## Your instructions
Using the data below, output the first line and every line after it up to and including the line containing "5. **Model Availability**: Fallback", exactly as written and with nothing added.
**********
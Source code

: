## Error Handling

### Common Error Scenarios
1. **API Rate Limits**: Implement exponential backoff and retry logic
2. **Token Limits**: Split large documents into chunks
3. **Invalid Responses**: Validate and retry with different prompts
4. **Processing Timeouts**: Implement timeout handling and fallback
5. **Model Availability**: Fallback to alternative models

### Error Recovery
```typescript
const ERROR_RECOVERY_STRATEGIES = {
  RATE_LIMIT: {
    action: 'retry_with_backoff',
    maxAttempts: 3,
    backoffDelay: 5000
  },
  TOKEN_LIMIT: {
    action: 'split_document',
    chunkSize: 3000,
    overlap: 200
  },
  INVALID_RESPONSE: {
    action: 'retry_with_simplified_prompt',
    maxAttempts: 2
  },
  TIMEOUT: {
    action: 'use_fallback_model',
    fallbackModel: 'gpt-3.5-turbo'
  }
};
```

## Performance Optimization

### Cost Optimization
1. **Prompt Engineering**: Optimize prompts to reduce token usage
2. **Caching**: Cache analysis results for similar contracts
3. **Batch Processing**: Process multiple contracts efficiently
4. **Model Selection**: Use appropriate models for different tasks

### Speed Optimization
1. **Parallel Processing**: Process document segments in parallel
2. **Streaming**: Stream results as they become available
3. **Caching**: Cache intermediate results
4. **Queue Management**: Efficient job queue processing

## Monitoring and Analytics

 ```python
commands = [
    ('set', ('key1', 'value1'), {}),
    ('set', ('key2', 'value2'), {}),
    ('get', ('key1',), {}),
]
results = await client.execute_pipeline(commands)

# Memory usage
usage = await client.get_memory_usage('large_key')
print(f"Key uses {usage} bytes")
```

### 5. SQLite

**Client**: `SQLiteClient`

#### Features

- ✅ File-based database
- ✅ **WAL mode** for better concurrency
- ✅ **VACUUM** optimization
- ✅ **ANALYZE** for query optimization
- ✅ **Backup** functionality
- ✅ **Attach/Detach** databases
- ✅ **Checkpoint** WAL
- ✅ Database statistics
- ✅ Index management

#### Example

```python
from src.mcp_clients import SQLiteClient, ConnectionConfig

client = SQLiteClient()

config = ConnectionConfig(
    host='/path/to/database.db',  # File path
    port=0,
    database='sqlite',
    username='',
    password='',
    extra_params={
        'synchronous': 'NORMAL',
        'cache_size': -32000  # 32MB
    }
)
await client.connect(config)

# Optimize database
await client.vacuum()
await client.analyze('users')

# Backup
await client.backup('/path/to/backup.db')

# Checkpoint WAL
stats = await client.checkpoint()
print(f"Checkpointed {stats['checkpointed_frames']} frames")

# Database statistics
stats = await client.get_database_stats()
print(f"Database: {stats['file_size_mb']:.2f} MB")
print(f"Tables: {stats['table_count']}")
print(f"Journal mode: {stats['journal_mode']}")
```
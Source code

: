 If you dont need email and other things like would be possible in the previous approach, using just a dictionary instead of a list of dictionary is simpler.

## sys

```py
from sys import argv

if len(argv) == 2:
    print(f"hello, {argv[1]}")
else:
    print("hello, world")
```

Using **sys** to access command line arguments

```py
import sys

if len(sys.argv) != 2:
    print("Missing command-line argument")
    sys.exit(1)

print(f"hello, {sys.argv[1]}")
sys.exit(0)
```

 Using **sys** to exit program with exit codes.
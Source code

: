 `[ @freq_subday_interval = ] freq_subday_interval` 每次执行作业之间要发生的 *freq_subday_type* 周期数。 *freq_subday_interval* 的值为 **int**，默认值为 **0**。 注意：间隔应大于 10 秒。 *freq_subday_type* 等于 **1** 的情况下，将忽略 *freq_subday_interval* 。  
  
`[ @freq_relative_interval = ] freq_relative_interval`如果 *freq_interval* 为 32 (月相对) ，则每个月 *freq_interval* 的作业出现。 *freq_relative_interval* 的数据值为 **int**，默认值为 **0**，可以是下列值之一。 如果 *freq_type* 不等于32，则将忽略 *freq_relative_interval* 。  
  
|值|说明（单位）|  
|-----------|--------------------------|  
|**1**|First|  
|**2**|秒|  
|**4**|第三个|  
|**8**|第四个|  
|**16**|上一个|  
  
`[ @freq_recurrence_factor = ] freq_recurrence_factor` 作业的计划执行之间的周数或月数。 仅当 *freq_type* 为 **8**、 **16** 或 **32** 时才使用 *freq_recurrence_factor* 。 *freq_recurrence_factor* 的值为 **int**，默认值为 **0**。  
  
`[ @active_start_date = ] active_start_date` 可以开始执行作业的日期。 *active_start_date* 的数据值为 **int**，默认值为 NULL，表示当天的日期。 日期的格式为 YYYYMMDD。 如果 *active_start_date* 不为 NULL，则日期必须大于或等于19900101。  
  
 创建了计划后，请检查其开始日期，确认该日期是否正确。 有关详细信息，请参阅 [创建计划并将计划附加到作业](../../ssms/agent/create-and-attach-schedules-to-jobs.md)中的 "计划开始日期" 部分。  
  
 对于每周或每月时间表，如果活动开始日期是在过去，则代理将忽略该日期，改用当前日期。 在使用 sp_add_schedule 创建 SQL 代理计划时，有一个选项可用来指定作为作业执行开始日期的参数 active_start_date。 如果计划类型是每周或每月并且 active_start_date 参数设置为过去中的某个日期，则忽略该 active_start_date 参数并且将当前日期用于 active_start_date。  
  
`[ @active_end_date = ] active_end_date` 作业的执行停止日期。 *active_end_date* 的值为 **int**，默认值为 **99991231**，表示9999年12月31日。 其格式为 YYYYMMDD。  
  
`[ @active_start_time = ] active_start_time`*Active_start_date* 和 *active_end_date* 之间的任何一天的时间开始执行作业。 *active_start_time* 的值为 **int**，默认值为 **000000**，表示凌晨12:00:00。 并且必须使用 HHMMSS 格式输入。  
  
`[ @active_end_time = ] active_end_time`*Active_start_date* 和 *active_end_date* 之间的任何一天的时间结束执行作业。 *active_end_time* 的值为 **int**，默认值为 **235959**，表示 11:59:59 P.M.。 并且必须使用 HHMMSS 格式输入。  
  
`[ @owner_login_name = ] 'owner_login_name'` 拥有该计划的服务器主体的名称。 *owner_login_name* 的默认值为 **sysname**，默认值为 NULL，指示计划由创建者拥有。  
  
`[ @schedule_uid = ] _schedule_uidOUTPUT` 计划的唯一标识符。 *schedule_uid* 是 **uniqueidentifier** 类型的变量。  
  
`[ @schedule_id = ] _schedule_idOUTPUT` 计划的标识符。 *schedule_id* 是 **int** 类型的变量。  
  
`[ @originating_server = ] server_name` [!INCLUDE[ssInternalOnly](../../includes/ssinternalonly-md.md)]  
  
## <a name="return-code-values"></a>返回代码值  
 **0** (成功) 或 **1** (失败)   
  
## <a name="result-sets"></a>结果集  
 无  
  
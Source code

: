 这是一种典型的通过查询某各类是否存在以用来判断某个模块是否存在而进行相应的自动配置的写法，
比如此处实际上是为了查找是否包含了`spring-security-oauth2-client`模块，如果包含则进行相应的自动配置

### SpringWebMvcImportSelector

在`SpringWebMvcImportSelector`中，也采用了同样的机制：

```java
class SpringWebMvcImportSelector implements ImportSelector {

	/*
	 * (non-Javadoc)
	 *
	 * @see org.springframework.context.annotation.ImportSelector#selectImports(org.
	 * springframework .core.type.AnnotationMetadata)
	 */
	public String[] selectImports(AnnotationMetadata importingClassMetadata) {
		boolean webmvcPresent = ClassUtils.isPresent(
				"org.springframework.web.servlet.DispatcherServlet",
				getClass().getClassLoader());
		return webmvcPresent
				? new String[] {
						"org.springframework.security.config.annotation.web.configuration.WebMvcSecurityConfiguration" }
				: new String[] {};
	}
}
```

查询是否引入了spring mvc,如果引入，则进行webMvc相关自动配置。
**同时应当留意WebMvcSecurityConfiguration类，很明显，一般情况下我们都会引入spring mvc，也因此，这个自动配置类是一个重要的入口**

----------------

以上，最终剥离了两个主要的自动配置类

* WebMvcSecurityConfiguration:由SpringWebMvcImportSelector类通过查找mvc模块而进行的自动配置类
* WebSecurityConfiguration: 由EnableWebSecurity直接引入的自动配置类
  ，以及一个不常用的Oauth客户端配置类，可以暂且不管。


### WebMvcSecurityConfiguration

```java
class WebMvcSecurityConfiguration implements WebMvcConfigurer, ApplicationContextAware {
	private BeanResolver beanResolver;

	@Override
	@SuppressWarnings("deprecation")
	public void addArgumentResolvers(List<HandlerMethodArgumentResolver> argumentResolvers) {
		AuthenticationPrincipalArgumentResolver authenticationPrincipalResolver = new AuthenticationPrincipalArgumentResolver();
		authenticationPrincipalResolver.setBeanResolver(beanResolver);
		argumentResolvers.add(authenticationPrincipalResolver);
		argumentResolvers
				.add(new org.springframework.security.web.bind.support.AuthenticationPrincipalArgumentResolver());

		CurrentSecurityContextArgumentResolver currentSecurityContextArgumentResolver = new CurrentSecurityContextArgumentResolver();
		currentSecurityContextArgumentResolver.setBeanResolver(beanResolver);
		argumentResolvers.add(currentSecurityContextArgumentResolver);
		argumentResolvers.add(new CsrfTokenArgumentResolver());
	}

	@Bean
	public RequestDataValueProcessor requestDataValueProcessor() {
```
**********
## Exercise result
Source code

:## Error Handling

### Common Error Scenarios
1. **API Rate Limits**: Implement exponential backoff and retry logic
2. **Token Limits**: Split large documents into chunks
3. **Invalid Responses**: Validate and retry with different prompts
4. **Processing Timeouts**: Implement timeout handling and fallback
5. **Model Availability**: Fallback to alternative models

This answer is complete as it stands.